*** PROVIDED RECORDS ***
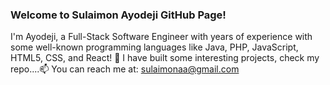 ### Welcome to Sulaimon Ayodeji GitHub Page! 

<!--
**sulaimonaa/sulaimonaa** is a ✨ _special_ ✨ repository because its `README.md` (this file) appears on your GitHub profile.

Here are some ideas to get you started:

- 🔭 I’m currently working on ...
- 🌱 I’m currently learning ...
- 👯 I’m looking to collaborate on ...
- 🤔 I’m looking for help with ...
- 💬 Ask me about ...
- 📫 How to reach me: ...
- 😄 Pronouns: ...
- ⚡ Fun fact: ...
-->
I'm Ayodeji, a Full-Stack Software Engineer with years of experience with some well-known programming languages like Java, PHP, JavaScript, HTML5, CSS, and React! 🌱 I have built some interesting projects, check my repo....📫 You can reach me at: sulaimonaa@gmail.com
***
*** PROVIDED RECORDS ***
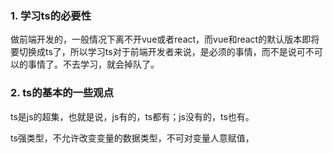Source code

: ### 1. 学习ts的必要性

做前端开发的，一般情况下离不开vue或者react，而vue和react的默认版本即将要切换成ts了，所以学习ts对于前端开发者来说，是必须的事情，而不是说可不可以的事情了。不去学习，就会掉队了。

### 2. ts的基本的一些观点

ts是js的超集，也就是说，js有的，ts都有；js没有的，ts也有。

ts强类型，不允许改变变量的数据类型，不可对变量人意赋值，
***
• PROBLEM DESCRIPTION: Please give back exactly the lines of the listing above that run from the one containing "ts是js的超集，也就是说，js有的，ts都有；js没有的，ts也有。" through the one containing "ts强类型，不允许改变变量的数据类型，不可对变量人意赋值，", and only those.

• YOUR RESPONSE:
ts是js的超集，也就是说，js有的，ts都有；js没有的，ts也有。

ts强类型，不允许改变变量的数据类型，不可对变量人意赋值，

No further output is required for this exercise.